ASSIGNMENT: Print the lines in the listing below that fall between the line with "- Garante integridade" and the line with "- Facilita manutenção", those two lines included, exactly as they stand and with nothing else.
[GIVEN RECORDS — start]
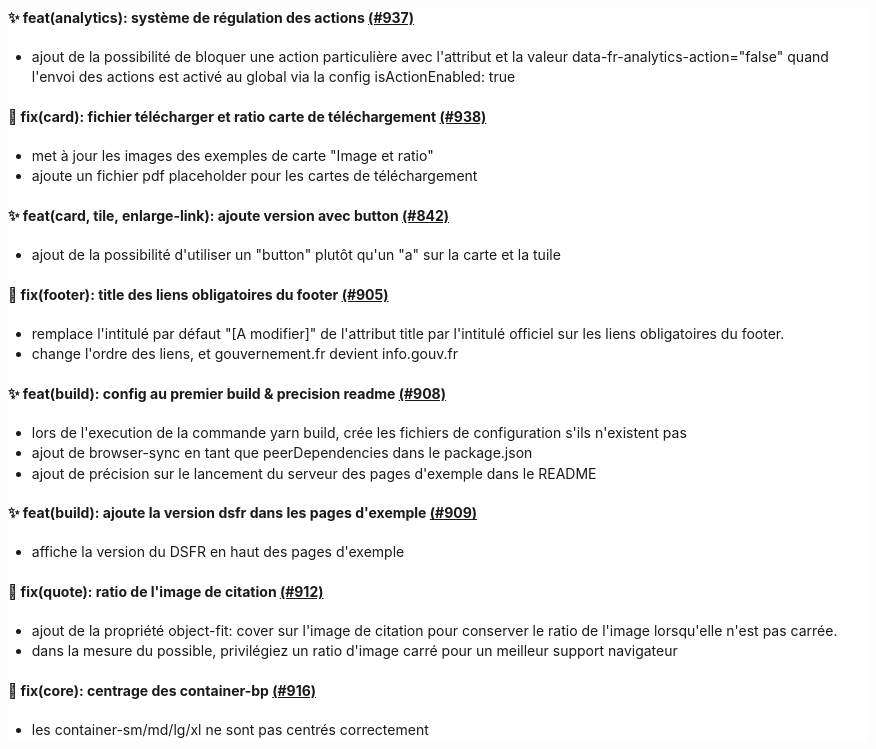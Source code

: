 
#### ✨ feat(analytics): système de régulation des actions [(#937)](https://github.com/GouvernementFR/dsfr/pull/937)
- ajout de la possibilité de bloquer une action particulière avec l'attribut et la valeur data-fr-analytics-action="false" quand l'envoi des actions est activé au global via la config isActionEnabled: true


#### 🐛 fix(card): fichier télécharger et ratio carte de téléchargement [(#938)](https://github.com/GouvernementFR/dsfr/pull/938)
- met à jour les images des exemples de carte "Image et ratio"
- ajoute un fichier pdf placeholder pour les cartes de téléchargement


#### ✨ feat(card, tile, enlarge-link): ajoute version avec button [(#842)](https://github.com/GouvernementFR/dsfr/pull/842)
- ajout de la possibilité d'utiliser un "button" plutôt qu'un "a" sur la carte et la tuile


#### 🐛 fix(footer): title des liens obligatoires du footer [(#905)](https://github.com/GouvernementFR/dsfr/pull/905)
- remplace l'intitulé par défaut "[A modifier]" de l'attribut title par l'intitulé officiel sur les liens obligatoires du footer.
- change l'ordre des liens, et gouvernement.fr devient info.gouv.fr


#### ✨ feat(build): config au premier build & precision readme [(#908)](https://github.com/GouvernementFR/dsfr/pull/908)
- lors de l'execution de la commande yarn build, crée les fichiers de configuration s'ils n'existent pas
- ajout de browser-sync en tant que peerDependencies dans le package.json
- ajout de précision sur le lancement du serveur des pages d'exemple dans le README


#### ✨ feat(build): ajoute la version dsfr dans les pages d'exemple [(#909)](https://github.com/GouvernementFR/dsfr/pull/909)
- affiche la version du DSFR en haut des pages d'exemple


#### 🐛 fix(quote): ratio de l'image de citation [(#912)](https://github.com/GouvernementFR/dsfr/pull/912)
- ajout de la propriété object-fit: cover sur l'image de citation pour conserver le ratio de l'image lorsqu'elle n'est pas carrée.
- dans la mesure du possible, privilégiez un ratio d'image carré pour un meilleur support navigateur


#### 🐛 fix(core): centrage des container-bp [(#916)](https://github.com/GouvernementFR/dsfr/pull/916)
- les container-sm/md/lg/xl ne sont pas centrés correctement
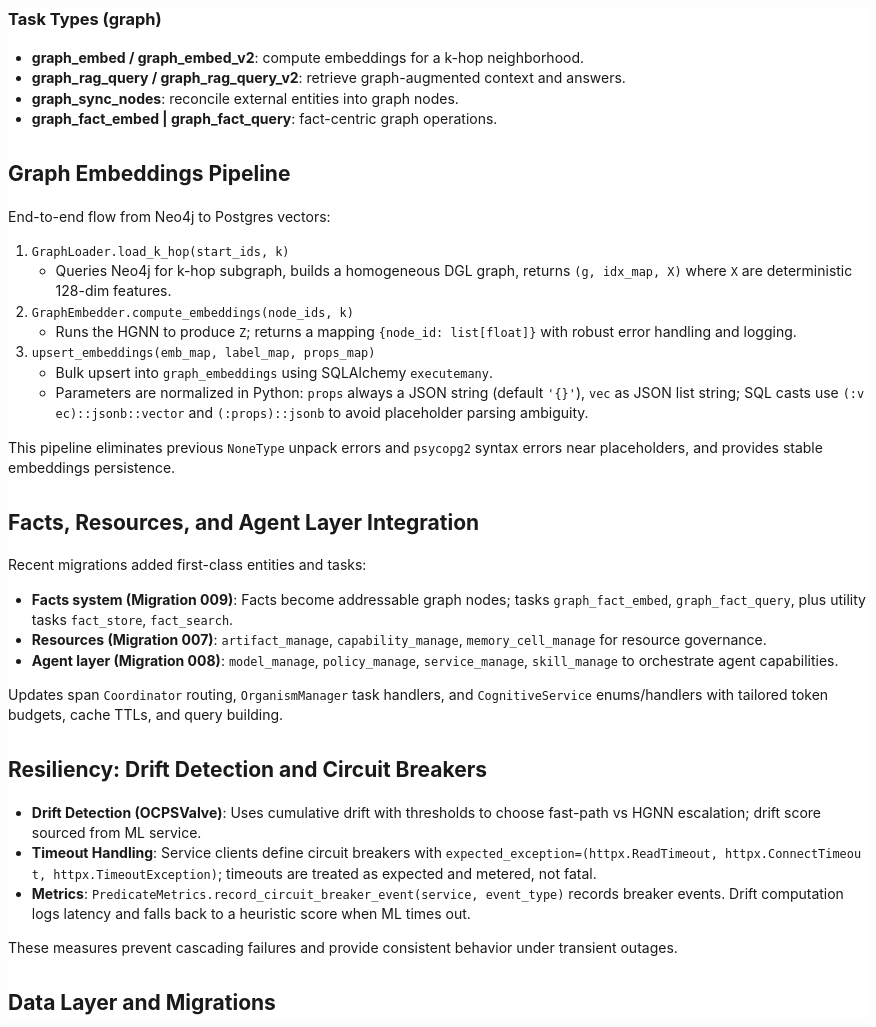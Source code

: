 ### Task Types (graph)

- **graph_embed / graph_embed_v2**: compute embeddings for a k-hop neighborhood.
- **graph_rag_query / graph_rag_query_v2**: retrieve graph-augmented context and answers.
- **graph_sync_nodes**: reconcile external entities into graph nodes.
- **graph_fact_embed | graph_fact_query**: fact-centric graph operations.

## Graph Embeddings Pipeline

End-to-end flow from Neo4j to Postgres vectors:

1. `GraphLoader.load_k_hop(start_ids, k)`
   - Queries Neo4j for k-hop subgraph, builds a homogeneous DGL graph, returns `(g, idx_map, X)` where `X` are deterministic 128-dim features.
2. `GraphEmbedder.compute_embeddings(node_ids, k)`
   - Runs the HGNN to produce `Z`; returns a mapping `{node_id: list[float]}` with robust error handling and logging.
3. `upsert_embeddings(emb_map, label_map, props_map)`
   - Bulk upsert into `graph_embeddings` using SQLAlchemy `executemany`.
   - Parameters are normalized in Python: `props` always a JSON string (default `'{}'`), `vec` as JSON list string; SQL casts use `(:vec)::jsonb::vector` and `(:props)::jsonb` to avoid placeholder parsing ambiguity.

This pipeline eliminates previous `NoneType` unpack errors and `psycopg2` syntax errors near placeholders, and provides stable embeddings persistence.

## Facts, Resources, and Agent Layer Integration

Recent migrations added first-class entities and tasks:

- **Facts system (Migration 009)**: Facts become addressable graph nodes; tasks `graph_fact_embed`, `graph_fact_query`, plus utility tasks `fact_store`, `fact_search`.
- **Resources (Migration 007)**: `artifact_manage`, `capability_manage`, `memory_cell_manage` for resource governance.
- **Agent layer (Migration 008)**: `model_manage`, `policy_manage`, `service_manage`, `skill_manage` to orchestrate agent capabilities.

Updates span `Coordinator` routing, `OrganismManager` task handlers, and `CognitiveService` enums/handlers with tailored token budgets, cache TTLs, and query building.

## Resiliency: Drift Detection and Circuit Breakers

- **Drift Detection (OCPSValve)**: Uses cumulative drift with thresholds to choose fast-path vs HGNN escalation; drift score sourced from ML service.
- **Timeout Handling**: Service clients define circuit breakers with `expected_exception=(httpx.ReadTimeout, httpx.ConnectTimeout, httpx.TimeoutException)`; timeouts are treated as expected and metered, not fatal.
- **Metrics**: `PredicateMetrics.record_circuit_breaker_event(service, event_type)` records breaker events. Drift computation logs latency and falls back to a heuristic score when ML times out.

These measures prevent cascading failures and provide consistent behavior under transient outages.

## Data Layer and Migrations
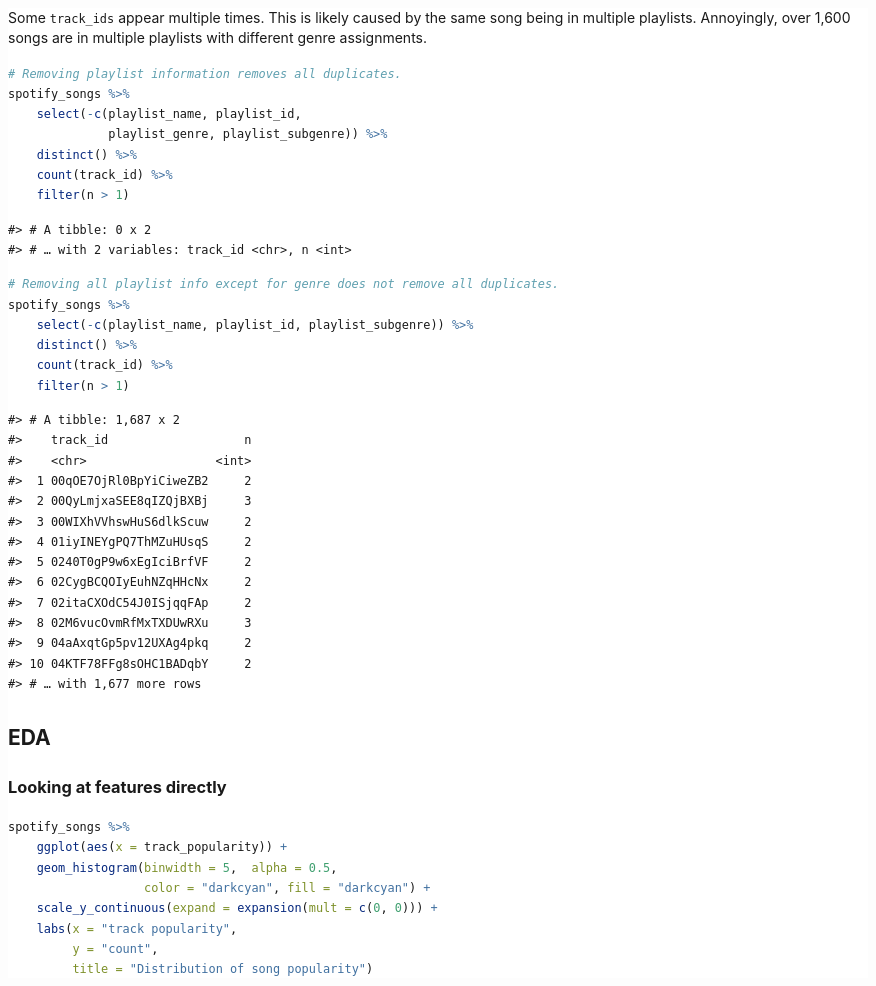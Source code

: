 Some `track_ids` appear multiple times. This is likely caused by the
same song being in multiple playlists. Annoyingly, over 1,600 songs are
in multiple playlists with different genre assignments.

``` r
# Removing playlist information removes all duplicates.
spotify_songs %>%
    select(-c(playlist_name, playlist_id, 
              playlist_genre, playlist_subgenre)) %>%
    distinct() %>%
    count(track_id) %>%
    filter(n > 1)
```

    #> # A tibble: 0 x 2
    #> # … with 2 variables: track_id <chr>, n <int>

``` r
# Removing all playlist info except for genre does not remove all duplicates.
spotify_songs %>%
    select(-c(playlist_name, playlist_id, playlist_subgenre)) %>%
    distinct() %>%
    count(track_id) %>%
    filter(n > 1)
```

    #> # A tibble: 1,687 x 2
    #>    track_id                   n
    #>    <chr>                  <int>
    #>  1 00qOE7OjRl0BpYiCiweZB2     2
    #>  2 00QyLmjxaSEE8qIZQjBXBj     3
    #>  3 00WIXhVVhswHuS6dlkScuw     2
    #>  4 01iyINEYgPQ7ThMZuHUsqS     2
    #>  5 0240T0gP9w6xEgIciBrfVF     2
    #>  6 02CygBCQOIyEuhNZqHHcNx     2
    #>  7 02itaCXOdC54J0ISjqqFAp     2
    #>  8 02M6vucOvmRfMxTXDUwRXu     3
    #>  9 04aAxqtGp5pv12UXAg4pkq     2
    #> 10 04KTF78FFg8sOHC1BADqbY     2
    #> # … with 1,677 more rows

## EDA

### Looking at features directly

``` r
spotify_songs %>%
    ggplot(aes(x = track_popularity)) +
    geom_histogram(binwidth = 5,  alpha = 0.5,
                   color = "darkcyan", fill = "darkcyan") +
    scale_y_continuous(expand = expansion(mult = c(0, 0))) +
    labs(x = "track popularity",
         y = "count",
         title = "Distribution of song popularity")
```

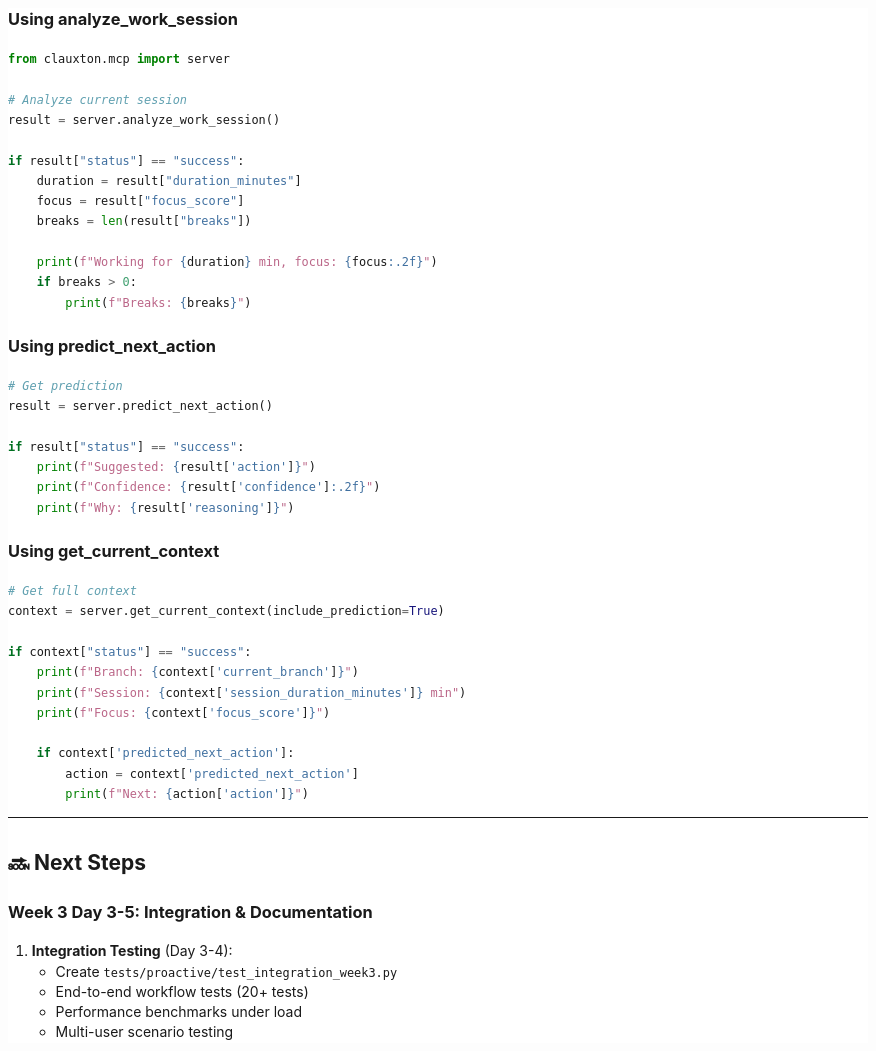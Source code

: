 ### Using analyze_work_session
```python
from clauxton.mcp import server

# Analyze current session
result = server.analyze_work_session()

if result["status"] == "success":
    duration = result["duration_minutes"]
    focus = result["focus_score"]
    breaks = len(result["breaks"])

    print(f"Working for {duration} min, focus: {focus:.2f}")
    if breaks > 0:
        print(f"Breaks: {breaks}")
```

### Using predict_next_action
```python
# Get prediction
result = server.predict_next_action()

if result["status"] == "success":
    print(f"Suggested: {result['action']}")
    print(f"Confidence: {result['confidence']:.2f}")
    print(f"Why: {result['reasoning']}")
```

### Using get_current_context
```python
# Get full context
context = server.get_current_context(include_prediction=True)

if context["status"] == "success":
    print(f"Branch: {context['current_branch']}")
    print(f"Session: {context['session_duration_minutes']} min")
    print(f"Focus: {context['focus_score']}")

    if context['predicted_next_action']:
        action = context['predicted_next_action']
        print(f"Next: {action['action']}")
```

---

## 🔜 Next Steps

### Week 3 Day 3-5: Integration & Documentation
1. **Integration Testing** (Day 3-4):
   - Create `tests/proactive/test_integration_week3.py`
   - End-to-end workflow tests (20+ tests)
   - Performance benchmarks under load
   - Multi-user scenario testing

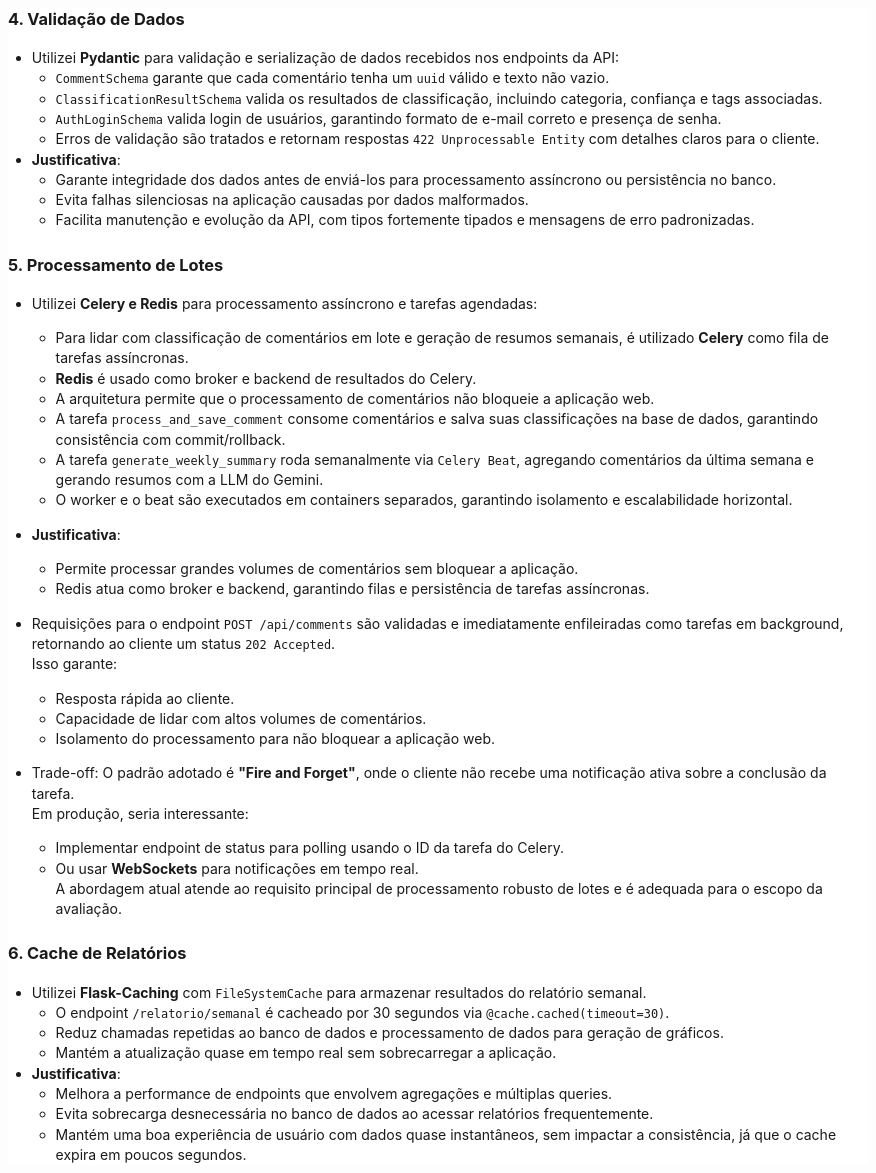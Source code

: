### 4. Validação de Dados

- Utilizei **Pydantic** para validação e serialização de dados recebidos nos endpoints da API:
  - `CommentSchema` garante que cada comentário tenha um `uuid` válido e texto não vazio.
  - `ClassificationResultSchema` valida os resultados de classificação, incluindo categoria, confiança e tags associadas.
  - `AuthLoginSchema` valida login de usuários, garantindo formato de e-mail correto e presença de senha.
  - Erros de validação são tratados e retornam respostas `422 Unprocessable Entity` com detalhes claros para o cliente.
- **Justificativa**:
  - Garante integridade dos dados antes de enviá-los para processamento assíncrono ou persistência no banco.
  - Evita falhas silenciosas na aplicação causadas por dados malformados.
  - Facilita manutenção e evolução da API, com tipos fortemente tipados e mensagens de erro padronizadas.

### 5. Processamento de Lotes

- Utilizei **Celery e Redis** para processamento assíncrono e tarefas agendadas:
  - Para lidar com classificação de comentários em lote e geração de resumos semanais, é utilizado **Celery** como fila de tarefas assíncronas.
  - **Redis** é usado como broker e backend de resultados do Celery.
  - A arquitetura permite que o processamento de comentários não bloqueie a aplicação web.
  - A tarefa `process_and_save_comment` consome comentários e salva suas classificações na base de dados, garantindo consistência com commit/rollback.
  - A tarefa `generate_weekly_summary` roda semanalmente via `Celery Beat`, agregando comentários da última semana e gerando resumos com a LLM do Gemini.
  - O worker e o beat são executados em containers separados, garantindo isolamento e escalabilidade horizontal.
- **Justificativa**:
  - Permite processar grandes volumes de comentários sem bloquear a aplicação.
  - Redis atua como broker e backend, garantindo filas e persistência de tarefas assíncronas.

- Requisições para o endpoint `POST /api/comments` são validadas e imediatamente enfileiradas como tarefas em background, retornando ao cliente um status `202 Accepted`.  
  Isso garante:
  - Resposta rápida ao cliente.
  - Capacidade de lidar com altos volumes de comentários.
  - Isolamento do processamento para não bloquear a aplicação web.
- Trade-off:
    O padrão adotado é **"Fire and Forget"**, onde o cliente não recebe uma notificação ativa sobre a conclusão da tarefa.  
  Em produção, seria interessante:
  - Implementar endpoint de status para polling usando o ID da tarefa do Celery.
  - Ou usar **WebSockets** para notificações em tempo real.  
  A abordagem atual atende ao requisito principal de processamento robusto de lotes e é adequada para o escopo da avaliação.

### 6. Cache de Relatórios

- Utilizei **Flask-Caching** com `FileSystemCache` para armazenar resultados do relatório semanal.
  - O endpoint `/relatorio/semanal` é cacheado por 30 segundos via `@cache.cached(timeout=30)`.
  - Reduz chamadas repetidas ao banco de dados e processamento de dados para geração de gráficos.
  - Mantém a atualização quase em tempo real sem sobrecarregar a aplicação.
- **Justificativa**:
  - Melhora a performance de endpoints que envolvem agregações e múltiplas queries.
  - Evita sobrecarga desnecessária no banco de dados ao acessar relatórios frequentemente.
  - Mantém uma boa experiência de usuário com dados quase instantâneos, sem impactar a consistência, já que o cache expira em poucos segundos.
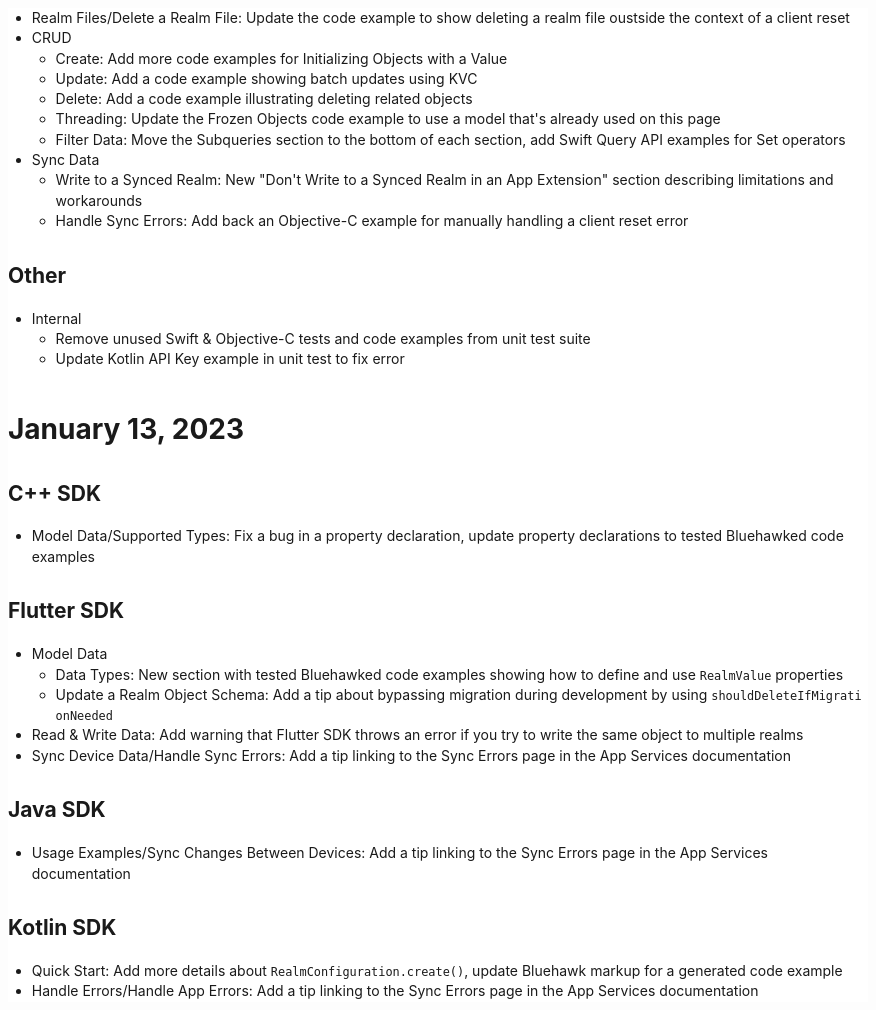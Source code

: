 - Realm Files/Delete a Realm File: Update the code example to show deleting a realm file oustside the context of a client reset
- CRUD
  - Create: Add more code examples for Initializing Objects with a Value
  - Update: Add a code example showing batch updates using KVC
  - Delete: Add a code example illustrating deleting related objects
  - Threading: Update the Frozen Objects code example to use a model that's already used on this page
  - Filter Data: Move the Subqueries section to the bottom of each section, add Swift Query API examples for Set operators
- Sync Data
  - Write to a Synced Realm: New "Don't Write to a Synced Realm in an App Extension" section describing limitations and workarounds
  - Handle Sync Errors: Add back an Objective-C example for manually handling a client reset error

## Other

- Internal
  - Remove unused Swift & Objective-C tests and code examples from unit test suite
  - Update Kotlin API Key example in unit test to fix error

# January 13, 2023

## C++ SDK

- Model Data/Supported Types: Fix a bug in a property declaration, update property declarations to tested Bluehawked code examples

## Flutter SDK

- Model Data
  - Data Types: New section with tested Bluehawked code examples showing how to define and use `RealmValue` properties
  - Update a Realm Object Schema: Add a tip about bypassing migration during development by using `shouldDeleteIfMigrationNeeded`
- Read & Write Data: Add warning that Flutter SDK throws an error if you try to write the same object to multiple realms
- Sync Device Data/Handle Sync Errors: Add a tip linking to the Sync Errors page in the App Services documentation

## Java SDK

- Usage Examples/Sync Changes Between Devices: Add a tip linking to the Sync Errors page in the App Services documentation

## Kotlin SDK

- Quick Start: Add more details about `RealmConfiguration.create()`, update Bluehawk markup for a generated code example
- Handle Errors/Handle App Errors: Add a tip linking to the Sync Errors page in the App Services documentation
[GIVEN RECORDS — finish]
SOLUTION FOR THIS EXERCISE:
  - Garante integridade dos dados antes de enviá-los para processamento assíncrono ou persistência no banco.
  - Evita falhas silenciosas na aplicação causadas por dados malformados.
  - Facilita manutenção e evolução da API, com tipos fortemente tipados e mensagens de erro padronizadas.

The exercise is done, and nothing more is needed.